In a letter sent to 48 states, Corrections Corporation of America asks states to consider the “benefits of partnership corrections.” In essence, the company offers to buy up state prisons:
But there’s a catch…the states must guarantee that are there are enough prisoners to ensure that the venture is profitable to the company. Corrections Corporation of America (CCA) has reached out to 48 states as part of a $250 million plan to own existing prisons and manage their operations. But in return CCA wants a 20-year contract and assurances that the state will keep the prisons at least 90% full.
Via Barry Ritholtz, “I guess the marijuana laws cannot be overturned then or it would violate this 20 year contract.” More at HuffPo.
Adam Gopnik in his must read New Yorker article, The Caging of America:
The companies are paid by the state, and their profit depends on spending as little as possible on the prisoners and the prisons.
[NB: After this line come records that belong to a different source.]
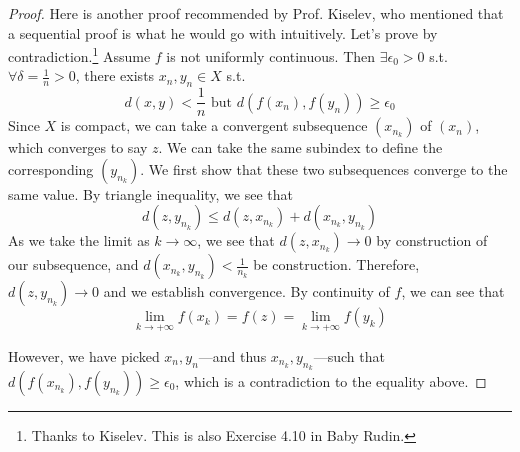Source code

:   \begin{proof}
    Here is another proof recommended by Prof. Kiselev, who mentioned that a sequential proof is what he would go with intuitively. Let's prove by contradiction.\footnote{Thanks to Kiselev. This is also Exercise 4.10 in Baby Rudin.} Assume $f$ is not uniformly continuous. Then $\exists \epsilon_0 > 0$ s.t. $\forall \delta = \frac{1}{n} > 0$, there exists $x_n, y_n \in X$ s.t. 
    \begin{equation}
      d(x, y) < \frac{1}{n} \text{ but } d(f(x_n), f(y_n)) \geq \epsilon_0
    \end{equation}
    Since $X$ is compact, we can take a convergent subsequence $(x_{n_k})$ of $(x_n)$, which converges to say $z$. We can take the same subindex to define the corresponding $(y_{n_k})$. We first show that these two subsequences converge to the same value. By triangle inequality, we see that
    \begin{equation}
      d(z, y_{n_k}) \leq d(z, x_{n_k}) + d(x_{n_k}, y_{n_k}) 
    \end{equation}
    As we take the limit as $k \to \infty$, we see that $d(z, x_{n_k}) \to 0$ by construction of our subsequence, and $d(x_{n_k}, y_{n_k}) < \frac{1}{n_k}$ be construction. Therefore, $d(z, y_{n_k}) \to 0$ and we establish convergence. By continuity of $f$, we can see that 
    \begin{equation}
      \lim_{k \to +\infty} f(x_k) = f(z) = \lim_{k \to +\infty} f(y_k)
    \end{equation}

    However, we have picked $x_n, y_n$---and thus $x_{n_k}, y_{n_k}$---such that $d(f(x_{n_k}), f(y_{n_k})) \geq \epsilon_0$, which is a contradiction to the equality above. 
  \end{proof} 

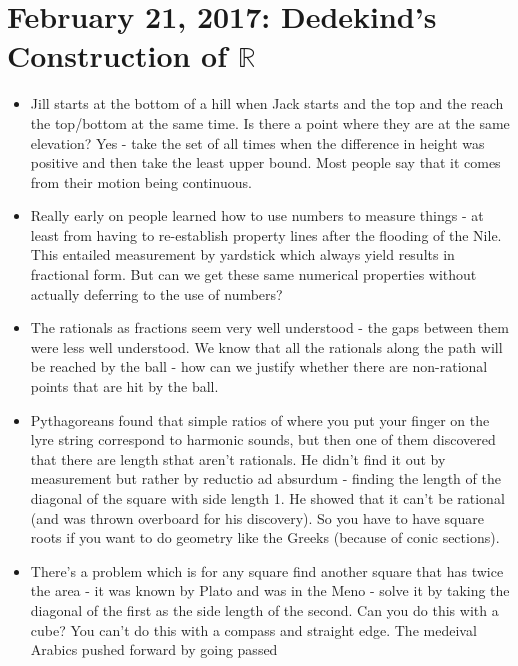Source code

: \documentclass[12pt]{article}
\theoremstyle{definition}
\begin{document}
\section{February 21, 2017: Dedekind's Construction of $\mathbb{R}$}

\begin{itemize}
    \itemsep0em 
    \item  
        Jill starts at the bottom of a hill when Jack starts and the top and
        the reach the top/bottom at the same time. Is there a point where they
        are at the same elevation? Yes - take the set of all times when the
        difference in height was positive and then take the least upper bound.
        Most people say that it comes from their motion being continuous.
    \item
        Really early on people learned how to use numbers to measure things -
        at least from having to re-establish property lines after the flooding
        of the Nile. This entailed measurement by yardstick which always yield
        results in fractional form. But can we get these same numerical
        properties without actually deferring to the use of numbers? 
    \item
        The rationals as fractions seem very well understood - the gaps between
        them were less well understood. We know that all the rationals along
        the path will be reached by the ball - how can we justify whether there
        are non-rational points that are hit by the ball.
    \item
        Pythagoreans found that simple ratios of where you put your finger on
        the lyre string correspond to harmonic sounds, but then one of them
        discovered that there are length sthat aren't rationals. He
        didn't find it out by measurement but rather by reductio ad absurdum -
        finding the length of the diagonal of the square with side length 1. He
        showed that it can't be rational (and was thrown overboard for his
        discovery). So you have to have square roots if you want to do geometry
        like the Greeks (because of conic sections).
    \item
        There's a problem which is for any square find another square that has
        twice the area - it was known by Plato and was in the Meno - solve it
        by taking the diagonal of the first as the side length of the second.
        Can you do this with a cube? You can't do this with a compass and
        straight edge. The medeival Arabics pushed forward by going passed

\end{itemize}
\end{document}

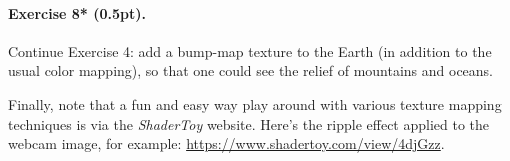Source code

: \documentclass{article}
\newenvironment{exercise}[2]{\paragraph{Exercise #1 (#2pt).} }{
\medskip}
\begin{document}
\begin{exercise}{8*}{0.5}
Continue Exercise 4: add a bump-map texture to the Earth (in addition to the usual color mapping), so that one could see the relief of mountains and oceans.
\end{exercise}

Finally, note that a fun and easy way play around with various texture mapping techniques is via the \emph{ShaderToy} website. Here's the ripple effect applied to the webcam image, for example: \url{https://www.shadertoy.com/view/4djGzz}.
\end{document}
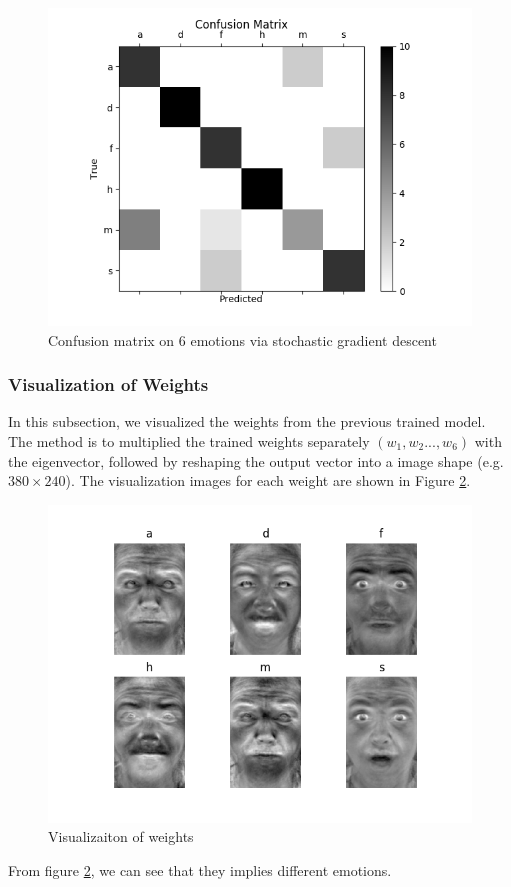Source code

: \documentclass{article}
\begin{document}
\begin{figure}[ht]
\begin{center}
\includegraphics[scale=0.5]{images/confusion_sgd.png}
\end{center}
\caption{Confusion matrix on 6 emotions via stochastic gradient descent}
\label{figure: confusion_sgd}
\end{figure}
\subsubsection{Visualization of Weights}
In this subsection, we visualized the weights from the previous trained model. The method is to multiplied the trained weights separately $(w_1,w_2...,w_6)$ with the eigenvector, followed by reshaping the output vector into a image shape (e.g. $380\times 240$). The visualization images for each weight are shown in Figure \ref{figure: visualizaiton}.
\begin{figure}[ht]
\begin{center}
\includegraphics[scale=0.5]{images/visualization.png}
\end{center}
\caption{Visualizaiton of weights}
\label{figure: visualizaiton}
\end{figure}
From figure \ref{figure: visualizaiton}, we can see that they implies different emotions.
\end{document}
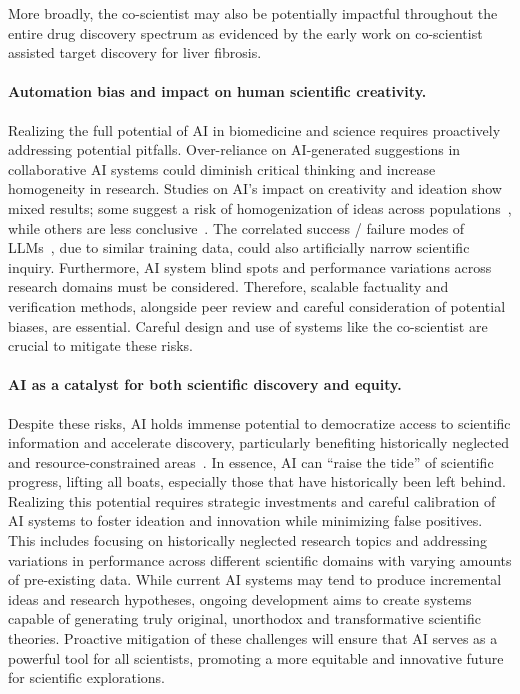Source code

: More broadly, the co-scientist may also be potentially impactful throughout the entire drug discovery spectrum as evidenced by the early work on co-scientist assisted target discovery for liver fibrosis. 

\paragraph{Automation bias and impact on human scientific creativity.} 
Realizing the full potential of AI in biomedicine and science requires proactively addressing potential pitfalls. Over-reliance on AI-generated suggestions in collaborative AI systems could diminish critical thinking and increase homogeneity in research. Studies on AI's impact on creativity and ideation show mixed results; some suggest a risk of homogenization of ideas across populations~\citep{homogeneity_ideas}, while others are less conclusive~\citep{ashkinaze2024aiideasaffectcreativity}. The correlated success / failure modes of LLMs~\citep{wenger2025weredifferentweresame}, due to similar training data, could also artificially narrow scientific inquiry. Furthermore, AI system blind spots and performance variations across research domains must be considered. Therefore, scalable factuality and verification methods, alongside peer review and careful consideration of potential biases, are essential. Careful design and use of systems like the co-scientist are crucial to mitigate these risks.

\paragraph{AI as a catalyst for both scientific discovery and equity.}
Despite these risks, AI holds immense potential to democratize access to scientific information and accelerate discovery, particularly benefiting historically neglected and resource-constrained areas~\citep{sun2018addressing, george2023addressing}. In essence, AI can ``raise the tide'' of scientific progress, lifting all boats, especially those that have historically been left behind. Realizing this potential requires strategic investments and careful calibration of AI systems to foster ideation and innovation while minimizing false positives. This includes focusing on historically neglected research topics and addressing variations in performance across different scientific domains with varying amounts of pre-existing data. While current AI systems may tend to produce incremental ideas and research hypotheses, ongoing development aims to create systems capable of generating truly original, unorthodox and transformative scientific theories. Proactive mitigation of these challenges will ensure that AI serves as a powerful tool for all scientists, promoting a more equitable and innovative future for scientific explorations.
It’s hard to imagine any greater disconnect between public good and private profit: the interest of private prisons lies not in the obvious social good of having the minimum necessary number of inmates but in having as many as possible, housed as cheaply as possible. No more chilling document exists in recent American life than the 2005 annual report of the biggest of these firms, the Corrections Corporation of America. Here the company (which spends millions lobbying legislators) is obliged to caution its investors about the risk that somehow, somewhere, someone might turn off the spigot of convicted men:
Our growth is generally dependent upon our ability to obtain new contracts to develop and manage new correctional and detention facilities. . . . The demand for our facilities and services could be adversely affected by the relaxation of enforcement efforts, leniency in conviction and sentencing practices or through the decriminalization of certain activities that are currently proscribed by our criminal laws. For instance, any changes with respect to drugs and controlled substances or illegal immigration could affect the number of persons arrested, convicted, and sentenced, thereby potentially reducing demand for correctional facilities to house them.
Brecht could hardly have imagined such a document: a capitalist enterprise that feeds on the misery of man trying as hard as it can to be sure that nothing is done to decrease that misery.
There is some small hope that we are beginning to recognize the dangers of going down that path. Salon reports that a nationwide campaign to stem investments in private corrections companies is gathering steam. And the largest ever proposed expansion of private prisons was voted down this month in the Florida Senate.